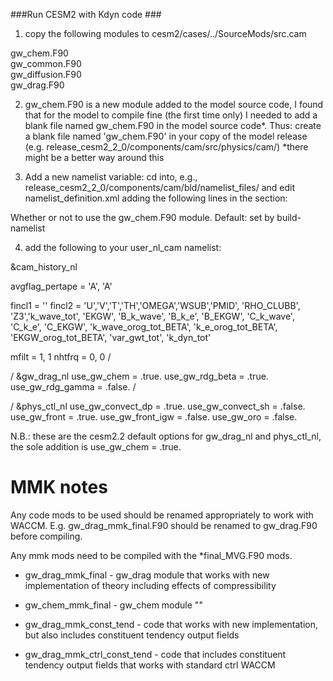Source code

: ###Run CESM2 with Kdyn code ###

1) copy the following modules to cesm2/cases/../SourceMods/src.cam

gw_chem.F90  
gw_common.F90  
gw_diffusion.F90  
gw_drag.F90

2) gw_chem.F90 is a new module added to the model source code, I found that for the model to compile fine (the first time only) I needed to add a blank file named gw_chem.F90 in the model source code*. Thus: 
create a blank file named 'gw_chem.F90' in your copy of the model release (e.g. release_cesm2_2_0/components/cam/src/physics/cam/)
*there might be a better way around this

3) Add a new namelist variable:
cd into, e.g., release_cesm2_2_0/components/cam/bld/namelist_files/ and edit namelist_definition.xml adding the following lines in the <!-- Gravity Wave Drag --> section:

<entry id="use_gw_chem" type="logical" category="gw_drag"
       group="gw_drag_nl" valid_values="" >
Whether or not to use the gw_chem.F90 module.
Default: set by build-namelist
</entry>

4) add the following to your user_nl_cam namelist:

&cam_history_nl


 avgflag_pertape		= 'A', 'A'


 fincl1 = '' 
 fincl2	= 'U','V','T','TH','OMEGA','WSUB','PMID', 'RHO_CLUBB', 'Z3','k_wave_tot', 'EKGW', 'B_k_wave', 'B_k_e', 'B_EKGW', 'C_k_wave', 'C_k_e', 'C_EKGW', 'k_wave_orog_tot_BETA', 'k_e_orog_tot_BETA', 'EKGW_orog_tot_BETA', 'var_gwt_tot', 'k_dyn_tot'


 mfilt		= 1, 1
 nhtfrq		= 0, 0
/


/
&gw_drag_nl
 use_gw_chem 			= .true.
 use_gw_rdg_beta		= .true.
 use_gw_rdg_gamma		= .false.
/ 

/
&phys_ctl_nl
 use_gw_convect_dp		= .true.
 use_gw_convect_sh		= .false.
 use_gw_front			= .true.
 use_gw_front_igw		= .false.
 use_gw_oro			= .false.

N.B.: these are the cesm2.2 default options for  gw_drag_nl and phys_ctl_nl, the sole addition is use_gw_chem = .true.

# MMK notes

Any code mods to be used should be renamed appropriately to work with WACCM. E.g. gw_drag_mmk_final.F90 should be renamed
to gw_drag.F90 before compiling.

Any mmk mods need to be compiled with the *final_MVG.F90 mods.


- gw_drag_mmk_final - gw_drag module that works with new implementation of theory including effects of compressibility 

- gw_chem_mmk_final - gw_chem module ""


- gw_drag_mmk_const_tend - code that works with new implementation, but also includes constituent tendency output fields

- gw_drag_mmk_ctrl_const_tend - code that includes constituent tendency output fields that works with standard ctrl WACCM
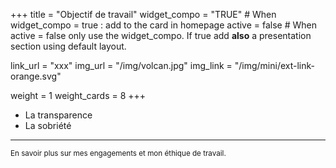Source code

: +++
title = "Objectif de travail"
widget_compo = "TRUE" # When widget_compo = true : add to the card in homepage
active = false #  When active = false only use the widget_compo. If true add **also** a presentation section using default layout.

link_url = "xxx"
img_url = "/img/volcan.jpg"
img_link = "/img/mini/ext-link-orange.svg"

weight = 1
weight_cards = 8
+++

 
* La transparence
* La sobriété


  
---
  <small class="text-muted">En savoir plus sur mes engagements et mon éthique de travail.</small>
● ● ●
*Assignment*.
Give back, unchanged, the run of lines in the listing above that begins at the line containing "1) copy the" and ends at the line containing "Any mmk mods", both included.

*Answer*.
1) copy the following modules to cesm2/cases/../SourceMods/src.cam

gw_chem.F90  
gw_common.F90  
gw_diffusion.F90  
gw_drag.F90

2) gw_chem.F90 is a new module added to the model source code, I found that for the model to compile fine (the first time only) I needed to add a blank file named gw_chem.F90 in the model source code*. Thus: 
create a blank file named 'gw_chem.F90' in your copy of the model release (e.g. release_cesm2_2_0/components/cam/src/physics/cam/)
*there might be a better way around this

3) Add a new namelist variable:
cd into, e.g., release_cesm2_2_0/components/cam/bld/namelist_files/ and edit namelist_definition.xml adding the following lines in the <!-- Gravity Wave Drag --> section:

<entry id="use_gw_chem" type="logical" category="gw_drag"
       group="gw_drag_nl" valid_values="" >
Whether or not to use the gw_chem.F90 module.
Default: set by build-namelist
</entry>

4) add the following to your user_nl_cam namelist:

&cam_history_nl


 avgflag_pertape		= 'A', 'A'


 fincl1 = '' 
 fincl2	= 'U','V','T','TH','OMEGA','WSUB','PMID', 'RHO_CLUBB', 'Z3','k_wave_tot', 'EKGW', 'B_k_wave', 'B_k_e', 'B_EKGW', 'C_k_wave', 'C_k_e', 'C_EKGW', 'k_wave_orog_tot_BETA', 'k_e_orog_tot_BETA', 'EKGW_orog_tot_BETA', 'var_gwt_tot', 'k_dyn_tot'


 mfilt		= 1, 1
 nhtfrq		= 0, 0
/


/
&gw_drag_nl
 use_gw_chem 			= .true.
 use_gw_rdg_beta		= .true.
 use_gw_rdg_gamma		= .false.
/ 

/
&phys_ctl_nl
 use_gw_convect_dp		= .true.
 use_gw_convect_sh		= .false.
 use_gw_front			= .true.
 use_gw_front_igw		= .false.
 use_gw_oro			= .false.

N.B.: these are the cesm2.2 default options for  gw_drag_nl and phys_ctl_nl, the sole addition is use_gw_chem = .true.

# MMK notes

Any code mods to be used should be renamed appropriately to work with WACCM. E.g. gw_drag_mmk_final.F90 should be renamed
to gw_drag.F90 before compiling.

Any mmk mods need to be compiled with the *final_MVG.F90 mods.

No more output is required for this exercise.